- Record excerpts -
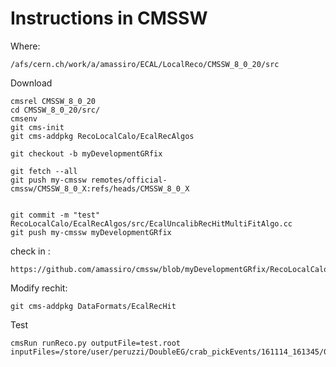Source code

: Instructions in CMSSW
====

Where:

    /afs/cern.ch/work/a/amassiro/ECAL/LocalReco/CMSSW_8_0_20/src
    
    
Download

    cmsrel CMSSW_8_0_20
    cd CMSSW_8_0_20/src/
    cmsenv
    git cms-init
    git cms-addpkg RecoLocalCalo/EcalRecAlgos

    git checkout -b myDevelopmentGRfix
    
    git fetch --all
    git push my-cmssw remotes/official-cmssw/CMSSW_8_0_X:refs/heads/CMSSW_8_0_X    
    
    
    git commit -m "test"  RecoLocalCalo/EcalRecAlgos/src/EcalUncalibRecHitMultiFitAlgo.cc
    git push my-cmssw myDevelopmentGRfix
    
check in :

    https://github.com/amassiro/cmssw/blob/myDevelopmentGRfix/RecoLocalCalo/EcalRecAlgos/src/EcalUncalibRecHitMultiFitAlgo.cc


Modify rechit:

    git cms-addpkg DataFormats/EcalRecHit


    
Test

    cmsRun runReco.py outputFile=test.root inputFiles=/store/user/peruzzi/DoubleEG/crab_pickEvents/161114_161345/0000/pickevents_338.root
     
     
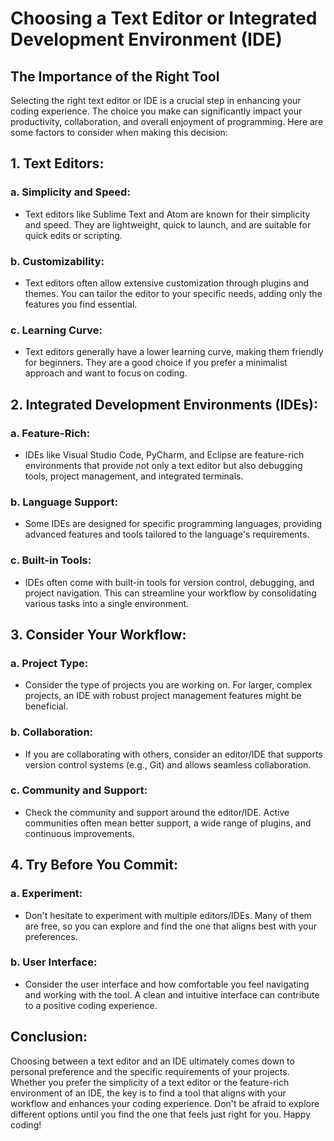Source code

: # Choosing a Text Editor or Integrated Development Environment (IDE)

## The Importance of the Right Tool

Selecting the right text editor or IDE is a crucial step in enhancing your coding experience. The choice you make can significantly impact your productivity, collaboration, and overall enjoyment of programming. Here are some factors to consider when making this decision:

## 1. **Text Editors:**

### a. **Simplicity and Speed:**
   - Text editors like Sublime Text and Atom are known for their simplicity and speed. They are lightweight, quick to launch, and are suitable for quick edits or scripting.

### b. **Customizability:**
   - Text editors often allow extensive customization through plugins and themes. You can tailor the editor to your specific needs, adding only the features you find essential.

### c. **Learning Curve:**
   - Text editors generally have a lower learning curve, making them friendly for beginners. They are a good choice if you prefer a minimalist approach and want to focus on coding.

## 2. **Integrated Development Environments (IDEs):**

### a. **Feature-Rich:**
   - IDEs like Visual Studio Code, PyCharm, and Eclipse are feature-rich environments that provide not only a text editor but also debugging tools, project management, and integrated terminals.

### b. **Language Support:**
   - Some IDEs are designed for specific programming languages, providing advanced features and tools tailored to the language's requirements.

### c. **Built-in Tools:**
   - IDEs often come with built-in tools for version control, debugging, and project navigation. This can streamline your workflow by consolidating various tasks into a single environment.

## 3. **Consider Your Workflow:**

### a. **Project Type:**
   - Consider the type of projects you are working on. For larger, complex projects, an IDE with robust project management features might be beneficial.

### b. **Collaboration:**
   - If you are collaborating with others, consider an editor/IDE that supports version control systems (e.g., Git) and allows seamless collaboration.

### c. **Community and Support:**
   - Check the community and support around the editor/IDE. Active communities often mean better support, a wide range of plugins, and continuous improvements.

## 4. **Try Before You Commit:**

### a. **Experiment:**
   - Don't hesitate to experiment with multiple editors/IDEs. Many of them are free, so you can explore and find the one that aligns best with your preferences.

### b. **User Interface:**
   - Consider the user interface and how comfortable you feel navigating and working with the tool. A clean and intuitive interface can contribute to a positive coding experience.

## Conclusion:

Choosing between a text editor and an IDE ultimately comes down to personal preference and the specific requirements of your projects. Whether you prefer the simplicity of a text editor or the feature-rich environment of an IDE, the key is to find a tool that aligns with your workflow and enhances your coding experience. Don't be afraid to explore different options until you find the one that feels just right for you. Happy coding!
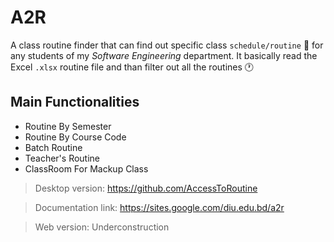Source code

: # A2R
A class routine finder that can find out specific class `schedule/routine` :calendar: for any students of my *Software Engineering* department.
It basically read the Excel `.xlsx` routine file and than filter out all the routines :clock1: 

## Main Functionalities
- Routine By Semester
- Routine By Course Code
- Batch Routine
- Teacher's Routine
- ClassRoom For Mackup Class

> Desktop version:  https://github.com/AccessToRoutine

> Documentation link: https://sites.google.com/diu.edu.bd/a2r

> Web version: Underconstruction
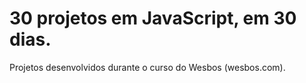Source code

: # 30 projetos em JavaScript, em 30 dias.

Projetos desenvolvidos durante o curso do Wesbos (wesbos.com).
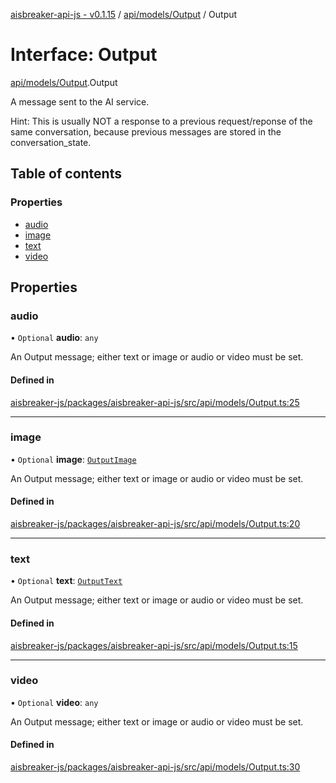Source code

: [aisbreaker-api-js - v0.1.15](../README.md) / [api/models/Output](../modules/api_models_Output.md) / Output

# Interface: Output

[api/models/Output](../modules/api_models_Output.md).Output

A message sent to the AI service. 

Hint: This is usually NOT a response to a previous request/reponse of the same conversation,
      because previous messages are stored in the conversation_state.

## Table of contents

### Properties

- [audio](api_models_Output.Output.md#audio)
- [image](api_models_Output.Output.md#image)
- [text](api_models_Output.Output.md#text)
- [video](api_models_Output.Output.md#video)

## Properties

### audio

• `Optional` **audio**: `any`

An Output message; either text or image or audio or video must be set.

#### Defined in

[aisbreaker-js/packages/aisbreaker-api-js/src/api/models/Output.ts:25](https://github.com/aisbreaker/aisbreaker-js/blob/develop/packages/aisbreaker-api-js/src/api/models/Output.ts#L25)

___

### image

• `Optional` **image**: [`OutputImage`](api_models_OutputImage.OutputImage.md)

An Output message; either text or image or audio or video must be set.

#### Defined in

[aisbreaker-js/packages/aisbreaker-api-js/src/api/models/Output.ts:20](https://github.com/aisbreaker/aisbreaker-js/blob/develop/packages/aisbreaker-api-js/src/api/models/Output.ts#L20)

___

### text

• `Optional` **text**: [`OutputText`](api_models_OutputText.OutputText.md)

An Output message; either text or image or audio or video must be set.

#### Defined in

[aisbreaker-js/packages/aisbreaker-api-js/src/api/models/Output.ts:15](https://github.com/aisbreaker/aisbreaker-js/blob/develop/packages/aisbreaker-api-js/src/api/models/Output.ts#L15)

___

### video

• `Optional` **video**: `any`

An Output message; either text or image or audio or video must be set.

#### Defined in

[aisbreaker-js/packages/aisbreaker-api-js/src/api/models/Output.ts:30](https://github.com/aisbreaker/aisbreaker-js/blob/develop/packages/aisbreaker-api-js/src/api/models/Output.ts#L30)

- What to produce -
Which lines of the data include the word "plugins"? Copy each one.

- Reply to the task -
   - Text editors often allow extensive customization through plugins and themes. You can tailor the editor to your specific needs, adding only the features you find essential.
   - Check the community and support around the editor/IDE. Active communities often mean better support, a wide range of plugins, and continuous improvements.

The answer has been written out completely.